INFORMATION SUPPLIED →
--- START ---

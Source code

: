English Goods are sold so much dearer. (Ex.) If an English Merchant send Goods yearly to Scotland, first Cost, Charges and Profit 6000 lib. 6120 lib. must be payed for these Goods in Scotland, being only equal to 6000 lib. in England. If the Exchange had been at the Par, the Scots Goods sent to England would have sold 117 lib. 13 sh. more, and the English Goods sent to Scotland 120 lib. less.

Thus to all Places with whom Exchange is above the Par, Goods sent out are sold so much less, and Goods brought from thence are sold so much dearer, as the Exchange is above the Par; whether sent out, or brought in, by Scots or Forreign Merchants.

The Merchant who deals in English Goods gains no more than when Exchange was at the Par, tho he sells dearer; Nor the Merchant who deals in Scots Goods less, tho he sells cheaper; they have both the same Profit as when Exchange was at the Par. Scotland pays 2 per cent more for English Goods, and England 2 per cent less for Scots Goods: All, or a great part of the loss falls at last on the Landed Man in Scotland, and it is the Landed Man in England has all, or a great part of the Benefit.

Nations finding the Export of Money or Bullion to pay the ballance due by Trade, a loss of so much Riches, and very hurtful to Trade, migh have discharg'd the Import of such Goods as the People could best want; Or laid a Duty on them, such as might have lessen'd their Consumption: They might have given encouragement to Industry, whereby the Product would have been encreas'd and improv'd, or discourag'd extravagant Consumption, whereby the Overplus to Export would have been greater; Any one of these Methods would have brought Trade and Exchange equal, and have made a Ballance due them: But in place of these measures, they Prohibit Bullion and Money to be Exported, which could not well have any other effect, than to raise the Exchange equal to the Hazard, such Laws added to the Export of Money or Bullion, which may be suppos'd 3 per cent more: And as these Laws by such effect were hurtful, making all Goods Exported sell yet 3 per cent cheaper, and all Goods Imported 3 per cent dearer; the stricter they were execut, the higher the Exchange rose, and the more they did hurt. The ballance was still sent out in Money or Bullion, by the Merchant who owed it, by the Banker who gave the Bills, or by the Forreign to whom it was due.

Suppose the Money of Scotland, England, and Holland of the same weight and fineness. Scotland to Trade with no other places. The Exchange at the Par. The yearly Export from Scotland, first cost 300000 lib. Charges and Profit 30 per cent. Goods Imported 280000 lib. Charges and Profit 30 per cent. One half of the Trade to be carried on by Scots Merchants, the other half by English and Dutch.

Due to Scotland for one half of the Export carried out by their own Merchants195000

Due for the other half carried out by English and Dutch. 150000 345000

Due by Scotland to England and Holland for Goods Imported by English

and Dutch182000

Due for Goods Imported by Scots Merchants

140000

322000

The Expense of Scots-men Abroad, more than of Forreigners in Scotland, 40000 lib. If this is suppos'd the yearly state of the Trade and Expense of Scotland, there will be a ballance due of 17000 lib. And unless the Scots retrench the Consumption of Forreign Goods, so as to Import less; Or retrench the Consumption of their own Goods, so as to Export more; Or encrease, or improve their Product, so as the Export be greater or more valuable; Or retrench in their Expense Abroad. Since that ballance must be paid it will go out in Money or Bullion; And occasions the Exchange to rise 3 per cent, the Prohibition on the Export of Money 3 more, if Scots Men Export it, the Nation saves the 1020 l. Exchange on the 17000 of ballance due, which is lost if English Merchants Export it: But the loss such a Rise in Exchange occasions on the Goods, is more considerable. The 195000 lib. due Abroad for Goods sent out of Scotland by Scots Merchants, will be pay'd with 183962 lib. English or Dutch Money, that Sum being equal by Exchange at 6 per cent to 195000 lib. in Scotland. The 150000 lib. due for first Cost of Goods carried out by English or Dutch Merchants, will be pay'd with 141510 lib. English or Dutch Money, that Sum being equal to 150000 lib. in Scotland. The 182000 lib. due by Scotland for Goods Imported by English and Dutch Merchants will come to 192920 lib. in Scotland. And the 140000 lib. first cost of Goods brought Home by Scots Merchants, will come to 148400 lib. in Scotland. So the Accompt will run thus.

--- END ---

ACTIVITY →
Everything in the listing above needs to be copied exactly.

ANSWER BELOW →
Source code

:English Goods are sold so much dearer. (Ex.) If an English Merchant send Goods yearly to Scotland, first Cost, Charges and Profit 6000 lib. 6120 lib. must be payed for these Goods in Scotland, being only equal to 6000 lib. in England. If the Exchange had been at the Par, the Scots Goods sent to England would have sold 117 lib. 13 sh. more, and the English Goods sent to Scotland 120 lib. less.

Thus to all Places with whom Exchange is above the Par, Goods sent out are sold so much less, and Goods brought from thence are sold so much dearer, as the Exchange is above the Par; whether sent out, or brought in, by Scots or Forreign Merchants.

The Merchant who deals in English Goods gains no more than when Exchange was at the Par, tho he sells dearer; Nor the Merchant who deals in Scots Goods less, tho he sells cheaper; they have both the same Profit as when Exchange was at the Par. Scotland pays 2 per cent more for English Goods, and England 2 per cent less for Scots Goods: All, or a great part of the loss falls at last on the Landed Man in Scotland, and it is the Landed Man in England has all, or a great part of the Benefit.

Nations finding the Export of Money or Bullion to pay the ballance due by Trade, a loss of so much Riches, and very hurtful to Trade, migh have discharg'd the Import of such Goods as the People could best want; Or laid a Duty on them, such as might have lessen'd their Consumption: They might have given encouragement to Industry, whereby the Product would have been encreas'd and improv'd, or discourag'd extravagant Consumption, whereby the Overplus to Export would have been greater; Any one of these Methods would have brought Trade and Exchange equal, and have made a Ballance due them: But in place of these measures, they Prohibit Bullion and Money to be Exported, which could not well have any other effect, than to raise the Exchange equal to the Hazard, such Laws added to the Export of Money or Bullion, which may be suppos'd 3 per cent more: And as these Laws by such effect were hurtful, making all Goods Exported sell yet 3 per cent cheaper, and all Goods Imported 3 per cent dearer; the stricter they were execut, the higher the Exchange rose, and the more they did hurt. The ballance was still sent out in Money or Bullion, by the Merchant who owed it, by the Banker who gave the Bills, or by the Forreign to whom it was due.

Suppose the Money of Scotland, England, and Holland of the same weight and fineness. Scotland to Trade with no other places. The Exchange at the Par. The yearly Export from Scotland, first cost 300000 lib. Charges and Profit 30 per cent. Goods Imported 280000 lib. Charges and Profit 30 per cent. One half of the Trade to be carried on by Scots Merchants, the other half by English and Dutch.

Due to Scotland for one half of the Export carried out by their own Merchants195000

Due for the other half carried out by English and Dutch. 150000 345000

Due by Scotland to England and Holland for Goods Imported by English

and Dutch182000

Due for Goods Imported by Scots Merchants

140000

322000

The Expense of Scots-men Abroad, more than of Forreigners in Scotland, 40000 lib. If this is suppos'd the yearly state of the Trade and Expense of Scotland, there will be a ballance due of 17000 lib. And unless the Scots retrench the Consumption of Forreign Goods, so as to Import less; Or retrench the Consumption of their own Goods, so as to Export more; Or encrease, or improve their Product, so as the Export be greater or more valuable; Or retrench in their Expense Abroad. Since that ballance must be paid it will go out in Money or Bullion; And occasions the Exchange to rise 3 per cent, the Prohibition on the Export of Money 3 more, if Scots Men Export it, the Nation saves the 1020 l. Exchange on the 17000 of ballance due, which is lost if English Merchants Export it: But the loss such a Rise in Exchange occasions on the Goods, is more considerable. The 195000 lib. due Abroad for Goods sent out of Scotland by Scots Merchants, will be pay'd with 183962 lib. English or Dutch Money, that Sum being equal by Exchange at 6 per cent to 195000 lib. in Scotland. The 150000 lib. due for first Cost of Goods carried out by English or Dutch Merchants, will be pay'd with 141510 lib. English or Dutch Money, that Sum being equal to 150000 lib. in Scotland. The 182000 lib. due by Scotland for Goods Imported by English and Dutch Merchants will come to 192920 lib. in Scotland. And the 140000 lib. first cost of Goods brought Home by Scots Merchants, will come to 148400 lib. in Scotland. So the Accompt will run thus.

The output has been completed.